Kip's 1965 diary, March 5:
Went to mixer . . . A guy from The Shandelles, my height but 10 to 20 pounds heavier, said something like “Ugly fuckin Pagan.” Surprised, I followed him with my eyes. He saw me looking at him, came back and repeated the same stuff. I just laughed and turned around to avoid fight. Just heard that Dad gave Pagan and Ciethle away. Mom upset.
Myra, March 9, 1965:
When I consider how breathlessly busy I am hour by hour every day, I wonder how I can handle a steady job – which is a problem I may not have to face very soon since I am having no luck at all finding a new job. If I had shorthand ability it'd be much easier. I have brought home my shorthand text and will review it until such time as I can get a course started.
Kip's diary, March 12:
Mixer was okay. Made several queer mistakes, like not coming in on the right beat for “Johnny Be, Good.” But good comments. Had three requests for “Baba Yaga.” Had two requests in school for it. Goddamn! Wish we had record out right now!
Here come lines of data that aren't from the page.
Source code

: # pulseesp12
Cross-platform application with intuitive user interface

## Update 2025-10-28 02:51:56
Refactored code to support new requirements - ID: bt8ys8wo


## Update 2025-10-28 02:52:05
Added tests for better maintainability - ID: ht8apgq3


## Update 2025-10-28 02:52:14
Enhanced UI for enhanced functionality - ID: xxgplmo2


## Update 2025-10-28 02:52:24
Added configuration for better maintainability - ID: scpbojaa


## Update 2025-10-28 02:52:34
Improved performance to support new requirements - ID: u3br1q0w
An article from the New Smyrna Beach newspaper titled “Another Day, Another Time, And Mr. Longstreet”:
Rubert Longstreet was a wondrous, remarkable man who lived in our midst for many years. He was, if you'll forgive a convenient aphorism, the Mr. Chips of our educational system, a beloved teacher and principal, a man who influenced directly or indirectly the lives of many neighbors of yours and mine, and maybe your life and my life, even though we are late arrivals on the scene. Rubert Longstreet, who started teaching in our town more than 40 years ago and who was until 1949 principal of Seabreeze High School – grows old, and he dignifies the joke of growing old. The joke of growing old? Yes. Of course it's a great joke, because the gales of age rattle the windows of the heart and waves of sadness and humor come upon the elderly, and sometimes tears fall. Some one, hopefully, is near enough to fetch a cup of tea, and the old one forgets whether the tears came from laughing inside, or crying. Such it is today, I suspect with Rubert Longstreet, visited with age. Visited by his old pupils today, too, and therein is our story. . . . All of these people, some teachers and some students will travel in a caravan to Jacksonville this morning, departing our town for a pilgrimage, if you will, to visit the home where Rubert Longstreet greets each morning with elaborate respect. . . . There is a class prophecy in each of the Seabreeze High School year books, just as in yours the year you graduated. The prophecy in the 1925 year book concluded: “Not one failure.” Will you join me in the hope the prophecy came true? Thus is it, this morning, those teachers who worked with Rubert Lonstreet – and the students they served – will drive to Jacksonville. On a shaded street they'll find the retirement home of the man they love. Names will be matched to faces, and a mental and friendly reconnaissance will prevail. Dreams will be dreamed aloud, dreams in which those few will recall a singular interest, funny and sad, comic and tragic. Each may recall a vivid patch of life that glows in recollection. 'Not one failure,' went the class prophecy. Perhaps, perhaps not. Does it make any difference now? Bless you, old friend, Rubert Longstreet, on this day.
Myra, March 23, 1965:
A week ago Sunday, I was informed that Pagan & Ceithle had been given back to the woman we bought them from. This was done in spite of my request that I be allowed to keep Pagan. I went to the house several times to get him, but closing the gate was too much of an irritant to Himself, so the dogs were gone every time I went for Pagan. The boys are heartbroken that Pagan is gone -- and I share the feeling. This has outraged me as much as anything in recent weeks. Recent annoyances: 1.) Continued calls – walks past my office at the Census. 2.) When I went out to dinner a week ago Saturday, he wanted to come stay with the boys. So I told Kip and Jeff I didn't need them to baby-sit for me. Result: he arrived at 8:00 instead of 7:00, left at 8:45 instead of 11:30. He left because he discovered Luke had spent 99¢ of his allowance on a model! 3.) Last week-end he wanted to see the boys. I offered him tickets to production of “Pinnochio” at Children's Theater – NO. I offered to have supper ready and he could be here with them while I went to the office – NO. He wasn't to come at 8:00 Sunday night – after the three littler boys were already in bed. Result: he's complaining everywhere that I won't let him see the boys. My most recent idea that I've been mulling over is the possibility of moving to Duluth where there is a four-year college. What brought this to mind was the 19-inch snowfall Duluth enjoyed when we were having only four. If I were there, the boys and I could all go to school in the same city -- cheaper and easier.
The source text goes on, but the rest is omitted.